I don't know, maybe. But, you know, also, because of the way we go, we keep going in that way. Right? We all each have a direction. It's called our destiny. Right? Well, yeah. I don't mean our fate. I mean our destiny. Fate is something that's preordained. Destiny is because of this, there's this. And because of this, this happens. Because this happens, that happens. Yeah, and so you say, well, I can connect the dots. Right? And you can see how things are going to go because of the way they've been going. And then you can see down the path.


And you can see how you intuit that this is going to happen and that's going to happen because of the way these things have been happening. It's nothing mysterious. Simply, you see how things fall into place. It's not that everything happened. It's not that you know exactly what's going to happen all the time. That's not what I mean. Is it more about faith or trust? Is it more about faith or trust than clearly seeing exactly what will happen? Knowing that all our time is going to be spent on this path and have faith that it'll carry on? Well, you have faith that it's the right path. Right. It reminds me of a line


from a Grateful Dead song. It says, I can tell your future by just looking what's in your hand. Oh, yeah. Absolutely. Maybe not absolutely, but... But that's so. Because what you do this moment determines what will happen the next moment. So, according to Buddhadharma, we are self-creating beings. There's nobody behind us creating us. We create our own destiny. And that's called karma or the fruit of karma. Our acts, our volitional acts are the karmic acts. And then the result of karma, when it meets conditions, creates our life. So,


we are who we are now because of what we've done in the past. And we tend to blame others sometimes. But how we... We say, well, my parents were mean to me, and so I'm this way. No. You're this way because of the way you responded to the way your parents treated you. And you can change. You do not have to be tied into that because your parents didn't do anything other than be themselves. And you were yourself. Not that they didn't influence what you did. That's big influence. But what you did belongs to you. And you can change your way of responding and the best way to do that is to forgive your parents for what you think


they did to you. And then you're free. Unless you want to be bound, which is a very safe place to be. Very safe place to be is bound. Very hard. Hardest place to be is to be free. Well, because being free is insecurity. It's insecure. When you're tied to your anger, tied to your emotions with others, then it's very safe, even though it's painful. It seems like that would be more insecure because it would be out of line Well, you know, of course it's insecurity. That's why people feel so insecure. Because it's hard to be free.
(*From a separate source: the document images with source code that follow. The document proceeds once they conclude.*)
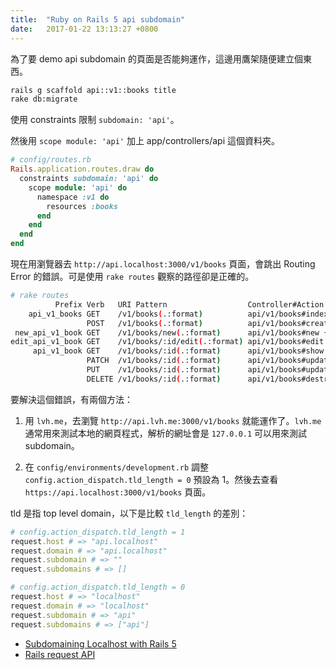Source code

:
 ```yaml
---
title:  "Ruby on Rails 5 api subdomain"
date:   2017-01-22 13:13:27 +0800
---
```


為了要 demo api subdomain 的頁面是否能夠運作，這邊用鷹架隨便建立個東西。

```sh
rails g scaffold api::v1::books title
rake db:migrate
```

使用 constraints 限制 `subdomain: 'api'`。

然後用 `scope module: 'api'` 加上 app/controllers/api 這個資料夾。

```ruby
# config/routes.rb
Rails.application.routes.draw do
  constraints subdomain: 'api' do
    scope module: 'api' do
      namespace :v1 do
        resources :books
      end
    end
  end
end
```

<!--excerpt-->

現在用瀏覽器去 `http://api.localhost:3000/v1/books` 頁面，會跳出 Routing Error 的錯誤。可是使用 `rake routes` 觀察的路徑卻是正確的。

```sh
# rake routes
          Prefix Verb   URI Pattern                  Controller#Action
    api_v1_books GET    /v1/books(.:format)          api/v1/books#index {:subdomain=>"api"}
                 POST   /v1/books(.:format)          api/v1/books#create {:subdomain=>"api"}
 new_api_v1_book GET    /v1/books/new(.:format)      api/v1/books#new {:subdomain=>"api"}
edit_api_v1_book GET    /v1/books/:id/edit(.:format) api/v1/books#edit {:subdomain=>"api"}
     api_v1_book GET    /v1/books/:id(.:format)      api/v1/books#show {:subdomain=>"api"}
                 PATCH  /v1/books/:id(.:format)      api/v1/books#update {:subdomain=>"api"}
                 PUT    /v1/books/:id(.:format)      api/v1/books#update {:subdomain=>"api"}
                 DELETE /v1/books/:id(.:format)      api/v1/books#destroy {:subdomain=>"api"}
```

要解決這個錯誤，有兩個方法：

1. 用 `lvh.me`，去瀏覽 `http://api.lvh.me:3000/v1/books` 就能運作了。`lvh.me` 通常用來測試本地的網頁程式，解析的網址會是 `127.0.0.1` 可以用來測試 subdomain。

2. 在 `config/environments/development.rb` 調整 `config.action_dispatch.tld_length = 0` 預設為 1。然後去查看 `https://api.localhost:3000/v1/books` 頁面。

tld 是指 top level domain，以下是比較 `tld_length` 的差別：

```ruby
# config.action_dispatch.tld_length = 1
request.host # => "api.localhost"
request.domain # => "api.localhost"
request.subdomain # => ""
request.subdomains # => []

# config.action_dispatch.tld_length = 0
request.host # => "localhost"
request.domain # => "localhost"
request.subdomain # => "api"
request.subdomains # => ["api"]
```

- [Subdomaining Localhost with Rails 5](https://gist.github.com/indiesquidge/b836647f851179589765)
- [Rails request API](http://api.rubyonrails.org/classes/ActionDispatch/Request.html)
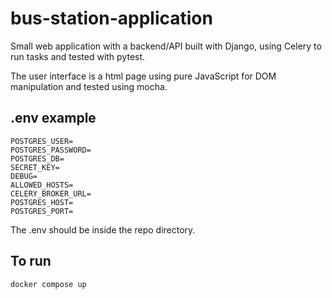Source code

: # bus-station-application

Small web application with a backend/API built with Django, using Celery to run tasks and tested with pytest.

The user interface is a html page using pure JavaScript for DOM manipulation and tested using mocha.

## .env example
```
POSTGRES_USER=
POSTGRES_PASSWORD=
POSTGRES_DB=
SECRET_KEY=
DEBUG=
ALLOWED_HOSTS=
CELERY_BROKER_URL=
POSTGRES_HOST=
POSTGRES_PORT=
```

The .env should be inside the repo directory.

## To run
```bash
docker compose up
```

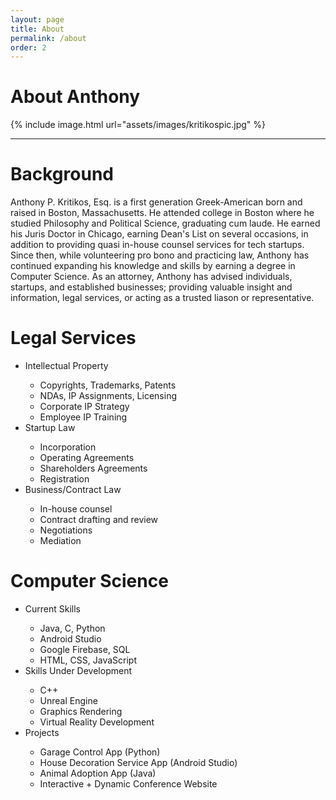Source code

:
 ```yaml
---
layout: page
title: About
permalink: /about
order: 2
---
```


<h1 class="centered-title">About Anthony</h1>

{% include image.html url="assets/images/kritikospic.jpg" %}

<hr class="rounded">

<h1 class="centered-header">Background</h1>

<p>Anthony P. Kritikos, Esq. is a first generation Greek-American born and raised in Boston, Massachusetts. He attended college in Boston where he studied Philosophy and Political Science, graduating cum laude. He earned his Juris Doctor in Chicago, earning Dean's List on several occasions, in addition to providing quasi in-house counsel services for tech startups. Since then, while volunteering pro bono and practicing law, Anthony has continued expanding his knowledge and skills by earning a degree in Computer Science. As an attorney, Anthony has advised individuals, startups, and established businesses; providing valuable insight and information, legal services, or acting as a trusted liason or representative.</p>

<div class="services">

<div class="legalcol">
<h1 class="centered-header">Legal Services</h1>
<ul>
  <li>Intellectual Property</li>
  <ul>
    <li>Copyrights, Trademarks, Patents</li>
    <li>NDAs, IP Assignments, Licensing</li>
    <li>Corporate IP Strategy</li>
    <li>Employee IP Training</li>
  </ul>
  <li>Startup Law</li>
  <ul>
    <li>Incorporation</li>
    <li>Operating Agreements</li>
    <li>Shareholders Agreements</li>
    <li>Registration</li>
  </ul>
  <li>Business/Contract Law</li>
  <ul>
    <li>In-house counsel</li>
    <li>Contract drafting and review</li>
    <li>Negotiations</li>
    <li>Mediation</li>
  </ul>
</ul>
</div>

<div class="cscol">
<h1 class="centered-header">Computer Science</h1>
<ul>
  <li>Current Skills</li>
  <ul>
    <li>Java, C, Python</li>
    <li>Android Studio</li>
    <li>Google Firebase, SQL</li>
    <li>HTML, CSS, JavaScript</li>
  </ul>
  <li>Skills Under Development</li>
  <ul>
    <li>C++</li>
    <li>Unreal Engine</li>
    <li>Graphics Rendering</li>
    <li>Virtual Reality Development</li>
  </ul>
  <li>Projects</li>
  <ul>
    <li>Garage Control App (Python)</li>
    <li>House Decoration Service App (Android Studio)</li>
    <li>Animal Adoption App (Java)</li>
    <li>Interactive + Dynamic Conference Website</li>
  </ul>
</ul>
</div>

</div>

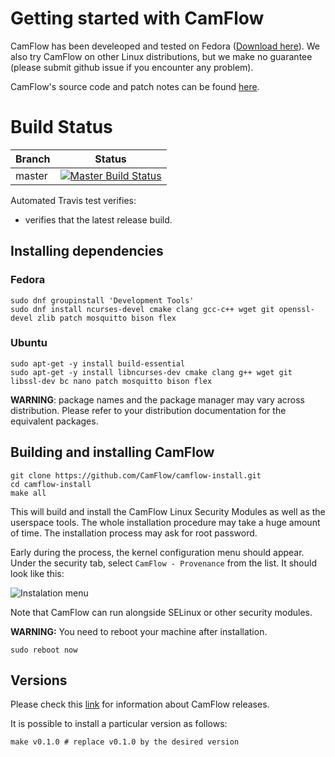 # Getting started with CamFlow

CamFlow has been develeoped and tested on Fedora ([Download here](https://getfedora.org/)).
We also try CamFlow on other Linux distributions, but we make no guarantee (please submit github issue if you encounter any problem).

CamFlow's source code and patch notes can be found [here](https://github.com/camflow/camflow-dev).

# Build Status

| Branch | Status                                                                                  |
|--------|-----------------------------------------------------------------------------------------|
| master | [![Master Build Status](https://api.travis-ci.org/CamFlow/camflow-install.svg)](https://travis-ci.org/CamFlow/camflow-install/branches)  |

Automated Travis test verifies:
- verifies that the latest release build.

## Installing dependencies

### Fedora

``` shell
sudo dnf groupinstall 'Development Tools'
sudo dnf install ncurses-devel cmake clang gcc-c++ wget git openssl-devel zlib patch mosquitto bison flex
```

### Ubuntu

``` shell
sudo apt-get -y install build-essential
sudo apt-get -y install libncurses-dev cmake clang g++ wget git libssl-dev bc nano patch mosquitto bison flex
```

**WARNING**: package names and the package manager may vary across distribution.
Please refer to your distribution documentation for the equivalent packages.

## Building and installing CamFlow

``` shell
git clone https://github.com/CamFlow/camflow-install.git
cd camflow-install
make all
```

This will build and install the CamFlow Linux Security Modules as well as the userspace tools.
The whole installation procedure may take a huge amount of time.
The installation process may ask for root password.

Early during the process, the kernel configuration menu should appear.
Under the security tab, select `CamFlow - Provenance` from the list.
It should look like this:

![Instalation menu](https://raw.githubusercontent.com/CamFlow/camflow-install/master/img/install.png)

Note that CamFlow can run alongside SELinux or other security modules.

**WARNING:** You need to reboot your machine after installation.

``` shell
sudo reboot now
```

## Versions

Please check this [link](https://github.com/CamFlow/camflow-dev/blob/master/CHANGES.md) for information about CamFlow releases.

It is possible to install a particular version as follows:
``` shell
make v0.1.0 # replace v0.1.0 by the desired version
```
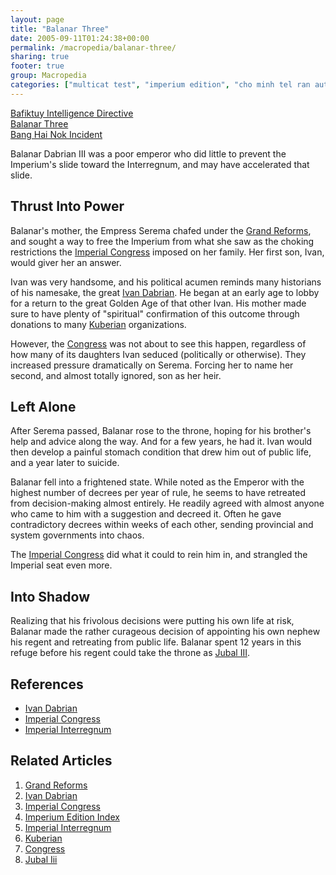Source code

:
 ```yaml
---
layout: page
title: "Balanar Three"
date: 2005-09-11T01:24:38+00:00
permalink: /macropedia/balanar-three/
sharing: true
footer: true
group: Macropedia
categories: ["multicat test", "imperium edition", "cho minh tel ran authored"]
---
```


<div class='row'>
	<div class='col-md-4'><a href='/macropedia/bafiktuy-intelligence-directive'>Bafiktuy Intelligence Directive</a></div>
	<div class='col-md-4'><a href='/macropedia/balanar-three'>Balanar Three</a></div>
	<div class='col-md-4'><a href='/macropedia/bang-hai-nok-incident'>Bang Hai Nok Incident</a></div>
</div>


Balanar Dabrian III was a poor emperor who did little to prevent the Imperium's slide toward the Interregnum, and may have accelerated that slide.

## Thrust Into Power

Balanar's mother, the Empress Serema chafed under the [Grand Reforms](/macropedia/grand-reforms), and sought a way to free the Imperium from what she saw as the choking restrictions the [Imperial Congress](/macropedia/imperial-congress) imposed on her family. Her first son, Ivan, would giver her an answer.

Ivan was very handsome, and his political acumen reminds many historians of his namesake, the great [Ivan Dabrian](/macropedia/ivan-dabrian). He began at an early age to lobby for a return to the great Golden Age of that other Ivan. His mother made sure to have plenty of "spiritual" confirmation of this outcome through donations to many [Kuberian](/macropedia/kuberian-movement) organizations.

However, the [Congress](/macropedia/imperial-congress) was not about to see this happen, regardless of how many of its daughters Ivan seduced (politically or otherwise). They increased pressure dramatically on Serema. Forcing her to name her second, and almost totally ignored, son as her heir.

## Left Alone

After Serema passed, Balanar rose to the throne, hoping for his brother's help and advice along the way. And for a few years, he had it. Ivan would then develop a painful stomach condition that drew him out of public life, and a year later to suicide. 

Balanar fell into a frightened state. While noted as the Emperor with the highest number of decrees per year of rule, he seems to have retreated from decision-making almost entirely. He readily agreed with almost anyone who came to him with a suggestion and decreed it. Often he gave contradictory decrees within weeks of each other, sending provincial and system governments into chaos. 

The [Imperial Congress](/macropedia/imperial-congress) did what it could to rein him in, and strangled the Imperial seat even more. 

## Into Shadow

Realizing that his frivolous decisions were putting his own life at risk, Balanar made the rather curageous decision of appointing his own nephew his regent and retreating from public life. Balanar spent 12 years in this refuge before his regent could take the throne as [Jubal III](/macropedia/jubal-three).

## References
* [Ivan Dabrian](/macropedia/ivan-dabrian)
* [Imperial Congress](/macropedia/imperial-congress)
* [Imperial Interregnum](/macropedia/imperial-interregnum)

## Related Articles

1. [Grand Reforms](/macropedia/grand-reforms)
2. [Ivan Dabrian](/macropedia/ivan-dabrian)
3. [Imperial Congress](/macropedia/imperial-congress)
4. [Imperium Edition Index](/macropedia/imperium-edition-index)
5. [Imperial Interregnum](/macropedia/imperial-interregnum)
6. [Kuberian](/macropedia/kuberian-movement)
7. [Congress](/macropedia/imperial-congress)
8. [Jubal Iii](/macropedia/jubal-three)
Sometimes Suzuki Yoshi used to say, be careful. You want to get enlightened, but be careful because when you get enlightened you may not like it. I think that's the most profound statement I ever heard. Sometimes I find when I read this emerging investigation it's a big it reminds me of sometimes when I'm practicing a situation and I'm trying to mediate it over trying to be trying to put myself outside the situation and my brother responds Well, yes, to be a little objective. I had a similar reaction from Mary as Mary, and I think


what I would want to say is that just because you're feeling bad and heavy and obstructive doesn't mean that you're not practicing. No, of course. As long as you're practicing you're practicing. Of course, it's just heavy, obsessive practice. Absolutely, yeah. Heavy, obsessive Buddha. He said, be careful about your desire for enlightenment because when you get it, you may not like it. I control the world because everything happens exactly the way I want it to. That's a hard one to swallow.